Mais, même sans en arriver là, le fait d'avoir entendu, puis créé du son, d'avoir structuré ce son pour une meilleure écoute, pour communiquer un message à autrui, par et grâce au média magnétophone, n'est-il pas suffisant?

Pour en arriver là, il est vrai que je n'ai pas expliqué le comment. Si l'histoire de l'audiovisuel dans la pédagogie Freinet commence très tôt, par la création en 1920, en Gironde, de la "Cinémathèque de l'Enseignement Laïc", il semble bien que c'est avec l'idée de radio que se construit alors une pédagogie de l'audiovisuel, et comme l'évoque Raymond Dufour: "J'avais rencontré Freinet en Décembre 1945 et je fus bombardé responsable de la commission radio... en voyant Jean Thévenot mettre au point un disque pour son émission "on grave à domicile" il me parut évident de tenter avec des enfants la gravure sur disque..." .

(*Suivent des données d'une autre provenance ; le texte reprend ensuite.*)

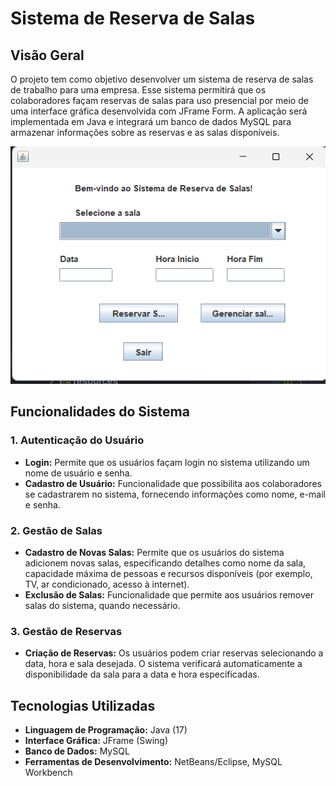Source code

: # Sistema de Reserva de Salas

## Visão Geral

O projeto tem como objetivo desenvolver um sistema de reserva de salas de trabalho para uma empresa. Esse sistema permitirá que os colaboradores façam reservas de salas para uso presencial por meio de uma interface gráfica desenvolvida com JFrame Form. A aplicação será implementada em Java e integrará um banco de dados MySQL para armazenar informações sobre as reservas e as salas disponíveis.

<div style="text-align:center">
  <img src="reserva.png" alt="Sistema de Reserva de Salas">
</div>


## Funcionalidades do Sistema

### 1. Autenticação do Usuário
- **Login:** Permite que os usuários façam login no sistema utilizando um nome de usuário e senha.
- **Cadastro de Usuário:** Funcionalidade que possibilita aos colaboradores se cadastrarem no sistema, fornecendo informações como nome, e-mail e senha.

### 2. Gestão de Salas
- **Cadastro de Novas Salas:** Permite que os usuários do sistema adicionem novas salas, especificando detalhes como nome da sala, capacidade máxima de pessoas e recursos disponíveis (por exemplo, TV, ar condicionado, acesso à internet).
- **Exclusão de Salas:** Funcionalidade que permite aos usuários remover salas do sistema, quando necessário.

### 3. Gestão de Reservas
- **Criação de Reservas:** Os usuários podem criar reservas selecionando a data, hora e sala desejada. O sistema verificará automaticamente a disponibilidade da sala para a data e hora especificadas.

## Tecnologias Utilizadas
- **Linguagem de Programação:** Java (17)
- **Interface Gráfica:** JFrame (Swing)
- **Banco de Dados:** MySQL
- **Ferramentas de Desenvolvimento:** NetBeans/Eclipse, MySQL Workbench
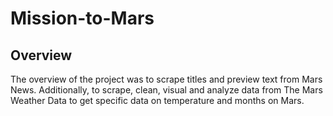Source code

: # Mission-to-Mars
## Overview 
The overview of the project was to scrape titles and preview text from Mars News. Additionally, to scrape, clean, visual and analyze data from The Mars Weather Data to get specific data on temperature and months on Mars. 
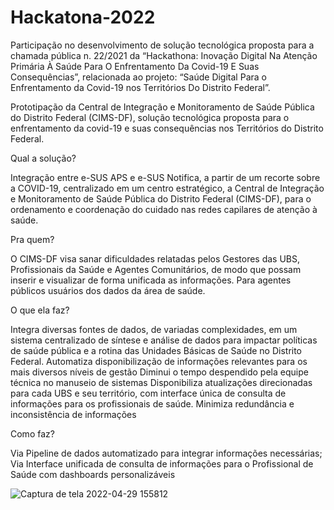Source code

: # Hackatona-2022
Participação no desenvolvimento de solução tecnológica proposta para a chamada pública n. 22/2021 da “Hackathona: Inovação Digital Na Atenção Primária À Saúde Para O Enfrentamento Da Covid-19 E Suas Consequências”, relacionada ao projeto: “Saúde Digital Para o Enfrentamento da Covid-19 nos Territórios Do Distrito Federal”.

Prototipação da Central de Integração e Monitoramento de Saúde Pública do Distrito Federal (CIMS-DF), solução tecnológica proposta para o enfrentamento da covid-19 e suas consequências nos Territórios do Distrito Federal. 

Qual a solução?

Integração entre e-SUS APS e e-SUS Notifica, a partir de um recorte sobre a COVID-19, centralizado em um centro estratégico, a Central de Integração e Monitoramento de Saúde Pública do Distrito Federal (CIMS-DF), para o ordenamento e coordenação do cuidado nas redes capilares de atenção à saúde.


Pra quem?

O CIMS-DF visa sanar dificuldades relatadas pelos Gestores das UBS, Profissionais da Saúde e Agentes Comunitários, de modo que possam inserir e visualizar de forma unificada as informações.
Para agentes públicos usuários dos dados da área de saúde.


O que ela faz?

Integra diversas fontes de dados, de variadas complexidades, em um sistema centralizado de síntese e análise de dados para impactar políticas de saúde pública e a rotina das Unidades Básicas de Saúde no Distrito Federal. 
Automatiza disponibilização de informações relevantes para os mais diversos níveis de gestão 
Diminui o tempo despendido pela equipe técnica no manuseio de sistemas
Disponibiliza atualizações direcionadas para cada UBS e seu território, com interface única de consulta de informações para os profissionais de saúde. 
Minimiza redundância e inconsistência de informações


Como faz?


Via Pipeline de dados automatizado para integrar informações necessárias;
Via Interface unificada de consulta de informações para o Profissional de Saúde com dashboards personalizáveis

![Captura de tela 2022-04-29 155812](https://user-images.githubusercontent.com/99762299/166248359-82229cac-df37-4750-8d49-3d7b7f2868c7.png)


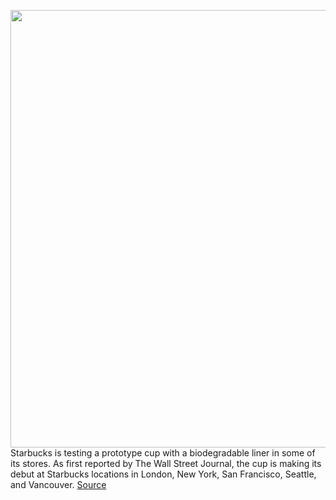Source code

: <img src='https://cdn.vox-cdn.com/thumbor/xko7uze1gbqpKfv1-MmKrGeWKy0=/0x0:1552x1034/1200x800/filters:focal(741x416:989x664)/cdn.vox-cdn.com/uploads/chorus_image/image/66467694/SBX2020306_NextGen_Cup_Recycled.0.jpg' width='700px' /><br/>
Starbucks is testing a prototype cup with a biodegradable liner in some of its stores. As first reported by The Wall Street Journal, the cup is making its debut at Starbucks locations in London, New York, San Francisco, Seattle, and Vancouver.
<a href='https://www.theverge.com/2020/3/9/21171364/starbucks-new-cup-biodegradable-liner-recycle-sustainable-test'> Source <a/>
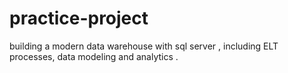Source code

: # practice-project
building a modern data warehouse with sql server , including ELT processes, data modeling and analytics .
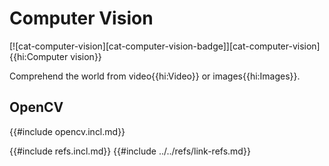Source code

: # Computer Vision

[![cat-computer-vision][cat-computer-vision-badge]][cat-computer-vision]{{hi:Computer vision}}

Comprehend the world from video{{hi:Video}} or images{{hi:Images}}.

## OpenCV

{{#include opencv.incl.md}}

{{#include refs.incl.md}}
{{#include ../../refs/link-refs.md}}

<div class="hidden">
</div>

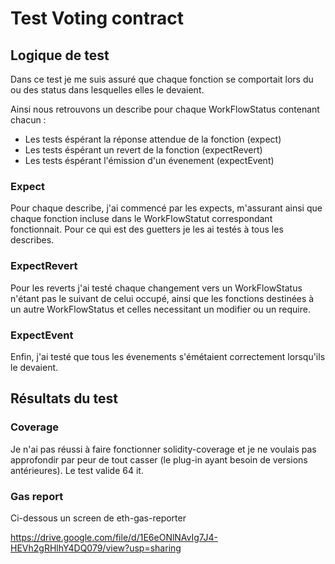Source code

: # Test Voting contract

## Logique de test

Dans ce test je me suis assuré que chaque fonction se comportait lors du ou des status dans lesquelles elles le devaient.

Ainsi nous retrouvons un describe pour chaque WorkFlowStatus contenant chacun :

  - Les tests éspérant la réponse attendue de la fonction (expect)
  - Les tests éspérant un revert de la fonction (expectRevert)
  - Les tests éspérant l'émission d'un évenement (expectEvent)
  

### Expect

Pour chaque describe, j'ai commencé par les expects, m'assurant ainsi que chaque fonction incluse dans le WorkFlowStatut correspondant fonctionnait. 
Pour ce qui est des guetters je les ai testés à tous les describes.


### ExpectRevert

Pour les reverts j'ai testé chaque changement vers un WorkFlowStatus n'étant pas le suivant de celui occupé, ainsi que les fonctions destinées à un autre WorkFlowStatus et celles necessitant un modifier ou un require.


### ExpectEvent

Enfin, j'ai testé que tous les évenements s'émétaient correctement lorsqu'ils le devaient.


## Résultats du test


### Coverage

Je n'ai pas réussi à faire fonctionner solidity-coverage et je ne voulais pas approfondir par peur de tout casser (le plug-in ayant besoin de versions antérieures).
Le test valide 64 it.


### Gas report

Ci-dessous un screen de eth-gas-reporter

https://drive.google.com/file/d/1E6eONlNAvIg7J4-HEVh2gRHlhY4DQ079/view?usp=sharing
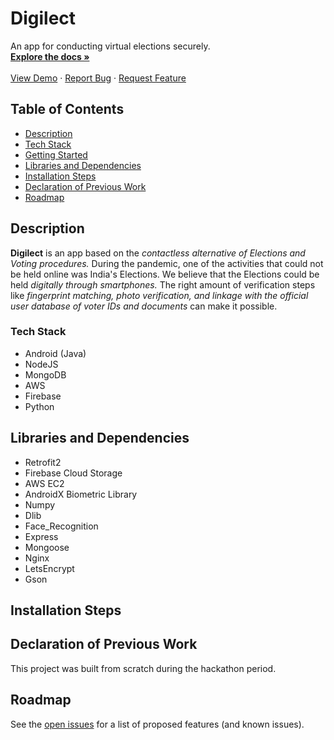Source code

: 
<p align="left">

  <h1 align="left">Digilect</h1>

  <p align="left">
    An app for conducting virtual elections securely.
    <br />
    <a href="https://github.com/Shubhrmcf07/hackverse-digelect"><strong>Explore the docs »</strong></a>
    <br />
    <br />
    <a href="https://github.com/Shubhrmcf07/hackverse-digelect">View Demo</a>
    ·
    <a href="https://github.com/Shubhrmcf07/hackverse-digelect/issues">Report Bug</a>
    ·
    <a href="https://github.com/Shubhrmcf07/hackverse-digelect/issues">Request Feature</a>
  </p>
</p>

## Table of Contents

* [Description](#description)
* [Tech Stack](#tech-stack)
* [Getting Started](#getting-started)
* [Libraries and Dependencies](#libraries-and-dependencies)
* [Installation Steps](#installation-steps)
* [Declaration of Previous Work](#declaration-of-previous-work)
* [Roadmap](#roadmap)

## Description
**Digilect** is an app based on the *contactless alternative of Elections and Voting procedures.* During the pandemic, one of the activities that could not be held online was India's Elections. We believe that the Elections could be held *digitally through smartphones.* The right amount of verification steps like *fingerprint matching, photo verification, and linkage with the official user database of voter IDs and documents* can make it possible.

### Tech Stack

* Android (Java)
* NodeJS
* MongoDB
* AWS
* Firebase
* Python

## Libraries and Dependencies

* Retrofit2
* Firebase Cloud Storage
* AWS EC2
* AndroidX Biometric Library
* Numpy
* Dlib
* Face_Recognition
* Express
* Mongoose
* Nginx
* LetsEncrypt
* Gson

## Installation Steps



## Declaration of Previous Work
 
This project was built from scratch during the hackathon period.

## Roadmap

See the [open issues](https://github.com/Shubhrmcf07/hackverse-digelect/issues) for a list of proposed features (and known issues).

[contributors-shield]: https://img.shields.io/github/contributors/Shubhrmcf07/hackverse-digelect.svg?style=flat-square
[contributors-url]: https://github.com/Shubhrmcf07/hackverse-digelect/graphs/contributors
[forks-shield]: https://img.shields.io/github/forks/Shubhrmcf07/hackverse-digelect.svg?style=flat-square
[forks-url]: https://github.com/Shubhrmcf07/hackverse-digelect/network/members
[stars-shield]: https://img.shields.io/github/stars/Shubhrmcf07/hackverse-digelect.svg?style=flat-square
[stars-url]: https://github.com/Shubhrmcf07/hackverse-digelect/stargazers
[issues-shield]: https://img.shields.io/github/issues/Shubhrmcf07/hackverse-digelect.svg?style=flat-square
[issues-url]: https://github.com/Shubhrmcf07/hackverse-digelect/issues
[license-shield]: https://img.shields.io/github/license/Shubhrmcf07/hackverse-digelect.svg?style=flat-square
[license-url]: https://github.com/Shubhrmcf07/hackverse-digelect/blob/master/LICENSE.txt
[linkedin-shield]: https://img.shields.io/badge/-LinkedIn-black.svg?style=flat-square&logo=linkedin&colorB=555
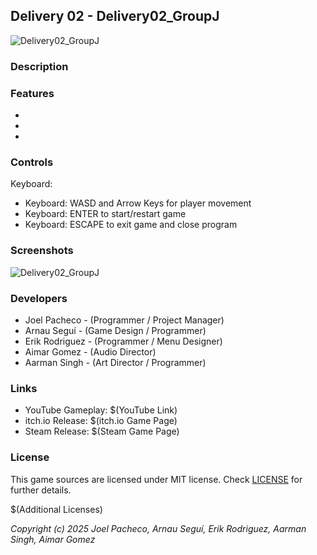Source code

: ## Delivery 02 - Delivery02_GroupJ

![Delivery02_GroupJ](... "Delivery02_GroupJ")

### Description



### Features

 - 
 - 
 - 

### Controls

Keyboard:
 - Keyboard: WASD and Arrow Keys for player movement
 - Keyboard: ENTER to start/restart game
 - Keyboard: ESCAPE to exit game and close program

### Screenshots

![Delivery02_GroupJ](... "Delivery02_GroupJ")

### Developers

 - Joel Pacheco - (Programmer / Project Manager)
 - Arnau Seguí - (Game Design / Programmer)
 - Erik Rodriguez - (Programmer / Menu Designer)
 - Aimar Gomez - (Audio Director)
 - Aarman Singh - (Art Director / Programmer)

### Links

 - YouTube Gameplay: $(YouTube Link)
 - itch.io Release: $(itch.io Game Page)
 - Steam Release: $(Steam Game Page)

### License

This game sources are licensed under MIT license. Check [LICENSE](LICENSE) for further details.

$(Additional Licenses)

*Copyright (c) 2025 Joel Pacheco, Arnau Seguí, Erik Rodriguez, Aarman Singh, Aimar Gomez*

Puis Pierre Guérin, en relation avec Jean Thévenot, va comprendre et faire comprendre l'importance du montage sonore en répétant souvent que "un message sonore ne pourra jamais dépasser le niveau de qualité avec lequel il a été capté".(Pourquoi comment des activités audiovisuelles, commission Nationale ICEM, PEMF 1984) "Une chaîne de communication fonctionne avec la qualité du maillon le plus médiocre". (Pourquoi comment des activités audiovisuelles, commission Nationale ICEM, PEMF 1984)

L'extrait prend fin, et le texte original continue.